Better Dataset Creation (Resource-first "Add Dataset" workflow follow-up) #6869

wardi · 2022-05-19T16:28:24Z

wardi
May 19, 2022
Maintainer

Better Dataset Creation

It should be easier to adapt dataset creation for client-preferred workflows such as:

Upload a primary resource first; primary resource automatically populates a new dataset's metadata; user customizes metadata
Upload many files in one place; add uploaded files to datasets as resources
Custom multi-page metadata forms; allow users to complete some or all steps based on need

Problem 1. Upload legacy

Uploads are currently tied to our resource form, resource-metadata-editing APIs and the IUploader interface. This limits our workflows and mixes things that should be fast (edit resource metadata, return validation errors) with something that's always slow (synchronously upload a large file).

Decoupling uploads from resource metadata-editing at the action and IUploader interface layer will let our fast things be fast so we can build nicer interfaces. It would also allow one or more uploads to be attached to Groups, Organizations, Datasets and Users by only changing their schemas.

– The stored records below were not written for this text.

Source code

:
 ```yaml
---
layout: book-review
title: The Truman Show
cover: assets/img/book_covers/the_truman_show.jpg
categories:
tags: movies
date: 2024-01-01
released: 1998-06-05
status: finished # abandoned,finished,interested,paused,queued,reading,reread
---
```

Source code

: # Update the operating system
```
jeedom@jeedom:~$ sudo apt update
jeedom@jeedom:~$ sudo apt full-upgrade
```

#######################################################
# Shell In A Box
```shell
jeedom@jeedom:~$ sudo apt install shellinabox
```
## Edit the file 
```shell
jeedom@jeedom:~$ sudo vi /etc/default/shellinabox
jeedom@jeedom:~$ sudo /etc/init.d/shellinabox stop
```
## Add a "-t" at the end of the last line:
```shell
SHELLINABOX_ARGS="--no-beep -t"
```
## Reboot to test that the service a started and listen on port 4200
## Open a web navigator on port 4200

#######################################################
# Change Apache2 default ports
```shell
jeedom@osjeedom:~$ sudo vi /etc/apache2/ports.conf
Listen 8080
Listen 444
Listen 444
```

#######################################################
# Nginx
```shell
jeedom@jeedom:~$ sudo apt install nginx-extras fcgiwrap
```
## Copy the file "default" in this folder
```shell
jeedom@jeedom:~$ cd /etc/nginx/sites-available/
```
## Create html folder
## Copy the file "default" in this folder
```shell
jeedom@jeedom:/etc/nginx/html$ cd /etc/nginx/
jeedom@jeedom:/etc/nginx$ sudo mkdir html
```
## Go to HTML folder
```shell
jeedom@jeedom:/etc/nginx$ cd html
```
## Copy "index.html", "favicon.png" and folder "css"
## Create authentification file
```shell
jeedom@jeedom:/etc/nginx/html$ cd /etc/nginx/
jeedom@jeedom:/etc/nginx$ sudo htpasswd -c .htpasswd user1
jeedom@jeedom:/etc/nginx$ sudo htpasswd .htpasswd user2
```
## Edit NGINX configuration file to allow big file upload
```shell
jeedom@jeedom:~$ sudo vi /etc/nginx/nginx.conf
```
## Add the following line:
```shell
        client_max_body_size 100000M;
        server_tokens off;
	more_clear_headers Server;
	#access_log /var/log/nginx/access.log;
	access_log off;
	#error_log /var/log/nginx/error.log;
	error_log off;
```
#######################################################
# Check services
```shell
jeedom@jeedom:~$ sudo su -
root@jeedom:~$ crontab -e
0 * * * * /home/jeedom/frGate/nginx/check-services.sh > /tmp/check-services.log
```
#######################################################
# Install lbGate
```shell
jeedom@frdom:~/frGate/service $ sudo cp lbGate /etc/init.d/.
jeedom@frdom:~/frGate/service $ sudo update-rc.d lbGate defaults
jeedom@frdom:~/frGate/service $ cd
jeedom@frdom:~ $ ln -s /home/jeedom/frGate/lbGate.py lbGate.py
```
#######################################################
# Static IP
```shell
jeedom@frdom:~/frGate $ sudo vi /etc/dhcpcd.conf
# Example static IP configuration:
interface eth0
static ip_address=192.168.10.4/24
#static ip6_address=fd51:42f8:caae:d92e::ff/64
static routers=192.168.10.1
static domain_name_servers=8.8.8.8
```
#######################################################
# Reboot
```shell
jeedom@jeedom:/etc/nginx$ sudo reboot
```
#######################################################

Problem 2. Slow table analysis

After an upload completes a background job or service is triggered to start processing the file. That service needs to put the job in a queue, download the whole file, analyze it, decide if it has changed, decide how to convert it into datastore columns and then load the data.

If we want to generate metadata from a file upload we have to wait for all of those steps to complete before the user can continue editing metadata.

datapusher-plus improves this process by using QSV for the analysis to reliably determine column types very quickly, but still follows this model, the same as xloader and datapusher.

Instead can we analyze upload data on the client side before uploading it? If QSV was run as webassembly on the client side, the client's browser would know the all column details very quickly. This would allow one page on the front-end to lead immediately to metadata editing based on the file before the file upload even starts.

If we calculate the hash on the client at the same time we could prevent duplicate uploads and verify upload integrity on the server after it's complete as well.

Problem 3. Fixed dataset and resource forms

ckan has one way of creating datasets:

fill in all your dataset metadata
click save (correct errors and repeat)
fill in resource metadata and upload a file
click save (correct errors and repeat)
(repeat from 3 for additional resources)

IDatasetform and ckanext-scheming let us customize the fields on these screens and the validation rules but not change the workflow. Also if two people have the same form loaded and both click "save" the changes from one user will be completely lost.

Instead of these two fixed forms we could have any number of forms that display part of a dataset's metadata and use package_revise to modify only the fields that are changed. We could experiment with saving changes on blur (when the user leaves a form field) instead of with a Save button, and refresh the form with any new validation errors immediately displayed. The original value of a field could be passed to package_revise so that one user can't accidentally overwrite another user's changes.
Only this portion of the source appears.